In general, carefully check the sizes of all arrays in your code!

In [140]:
from palmerpenguins import load_penguins
from mlxtend.plotting import plot_decision_regions
from matplotlib import pyplot as plt

Here we loading and format the Palmer penguins dataset for binary classification.

In [141]:
df = load_penguins()

# drop rows with missing values
df.dropna(inplace=True)

# tricky code to randomly shuffle the rows
df = df.sample(frac=1).reset_index(drop=True)

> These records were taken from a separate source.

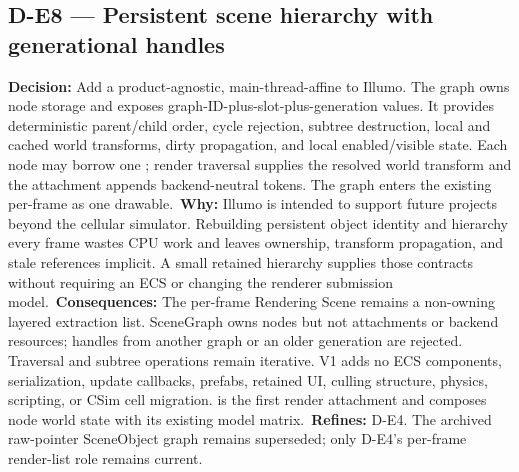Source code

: \subsection*{D-E8 --- Persistent scene hierarchy with generational handles}
\begin{decisionbox}[title={D-E8 \quad 2026-08-19}]
\textbf{Decision:} Add a product-agnostic, main-thread-affine
 to Illumo. The graph owns node storage and exposes
graph-ID-plus-slot-plus-generation  values. It
provides deterministic parent/child order, cycle rejection, subtree
destruction, local and cached world transforms, dirty propagation, and local
enabled/visible state. Each node may borrow one
; render traversal supplies the resolved
world transform and the attachment appends backend-neutral tokens. The graph
enters the existing per-frame  as one drawable.\
\textbf{Why:} Illumo is intended to support future projects beyond the
cellular simulator. Rebuilding persistent object identity and hierarchy every
frame wastes CPU work and leaves ownership, transform propagation, and stale
references implicit. A small retained hierarchy supplies those contracts
without requiring an ECS or changing the renderer submission model.\
\textbf{Consequences:} The per-frame Rendering Scene remains a non-owning
layered extraction list. SceneGraph owns nodes but not attachments or backend
resources; handles from another graph or an older generation are rejected.
Traversal and subtree operations remain iterative. V1 adds no ECS components,
serialization, update callbacks, prefabs, retained UI, culling structure,
physics, scripting, or CSim cell migration. \symbolref{DebugDraw3D} is the
first render attachment and composes node world state with its existing model
matrix.\
\textbf{Refines:} D-E4. The archived raw-pointer SceneObject graph remains
superseded; only D-E4's per-frame render-list role remains current.
\end{decisionbox}

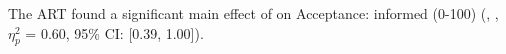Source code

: The ART found a significant main effect of \Phase on Acceptance: informed (0-100) (, , $\eta_{p}^{2}$ = 0.60, 95\% CI: [0.39, 1.00]).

# select only two specices
df = df[(df['species']=='Adelie')|(df['species']=='Chinstrap')]

# get two features
X = df[['flipper_length_mm','bill_length_mm']].values

# convert speces labels to -1 and 1
y = df['species'].map({'Adelie':-1,'Chinstrap':1}).values

To make the learning algorithm work more smoothly, we we will subtract the mean of each feature.

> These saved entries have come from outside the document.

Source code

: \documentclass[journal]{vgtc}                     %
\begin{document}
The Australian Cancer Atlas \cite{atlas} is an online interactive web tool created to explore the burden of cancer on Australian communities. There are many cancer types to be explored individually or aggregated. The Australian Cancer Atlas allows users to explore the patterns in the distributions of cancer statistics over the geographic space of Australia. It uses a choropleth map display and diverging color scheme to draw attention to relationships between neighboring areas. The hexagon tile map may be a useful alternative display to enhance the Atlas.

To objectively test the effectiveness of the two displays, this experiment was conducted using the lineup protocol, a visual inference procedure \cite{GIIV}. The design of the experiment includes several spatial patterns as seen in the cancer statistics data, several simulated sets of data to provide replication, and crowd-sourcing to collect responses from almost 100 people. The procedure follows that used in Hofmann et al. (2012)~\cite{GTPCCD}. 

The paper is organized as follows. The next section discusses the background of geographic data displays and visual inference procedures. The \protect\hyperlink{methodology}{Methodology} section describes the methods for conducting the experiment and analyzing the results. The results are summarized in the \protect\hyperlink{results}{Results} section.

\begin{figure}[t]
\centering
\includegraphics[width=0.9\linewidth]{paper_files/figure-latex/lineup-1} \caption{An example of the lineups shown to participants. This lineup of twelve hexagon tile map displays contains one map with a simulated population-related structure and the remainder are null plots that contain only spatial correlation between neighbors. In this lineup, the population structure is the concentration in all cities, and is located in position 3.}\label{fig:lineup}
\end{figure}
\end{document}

Here `np.mean` calculates a mean, and `axis=0` tells NumPy to calculate the mean over the rows (calculate the mean of each column).

In [142]:
X -= np.mean(X,axis=0)

Now we will convert our `X` and `y` arrays to torch Tensors.

In [143]:
X = torch.tensor(X).float()
y = torch.tensor(y).float()

In [None]:
X

### Exercises

Your task is to again complete this class for the perceptron, with two changes from last time:
- the implementation should use PyTorch tensors, not NumPy arrays;
- `train_step` now accepts the entire dataset as input and should calculate the average gradient over all examples, rather than updating the weights one data point at a time.

In [145]:
class Perceptron:
    def __init__(self,lr=1e-3):
        # store the learning rate
        self.lr = lr

        # initialize the weights to small, normally-distributed values
        self.w = torch.normal(mean=0, std=0.01, size=(2,))

        # initialize the bias to zero
        self.b = torch.zeros(1)

    def train_step(self,X:torch.Tensor,y:torch.Tensor) -> None:
        """ Apply the first update rule shown in lecture.
            Arguments:
             x: data matrix of shape (N,3)
             y: labels of shape (N,) 
        """
        # WRITE CODE HERE
    
    def predict(self,X:torch.Tensor) -> torch.Tensor:
        """ Calculate model prediction for all data points.
            Arguments:
             X: data matrix of shape (N,3)   
            Returns:
             Predicted labels (-1 or 1) of shape (N,)
        """
        # WRITE CODE HERE
    
    def score(self,X:torch.Tensor,y:torch.Tensor) -> torch.Tensor:
        """ Calculate model accuracy
            Arguments:
             X: data matrix of shape (N,3)   
             y: labels of shape (N,)
            Returns:
             Accuracy score
        """
        # WRITE CODE HERE


Run the following code to train the model and print out the accuracy at each step.

In [None]:
lr = 1e-3
epochs = 100
model = Perceptron(lr)
for i in range(epochs):
    model.train_step(X,y)
    print(f'step {i}: {model.score(X,y)}')

Run the training multiple times.  Is the training the same each time, or does it vary?  Why?

Play with the learning rate and number of epochs to find the best setting.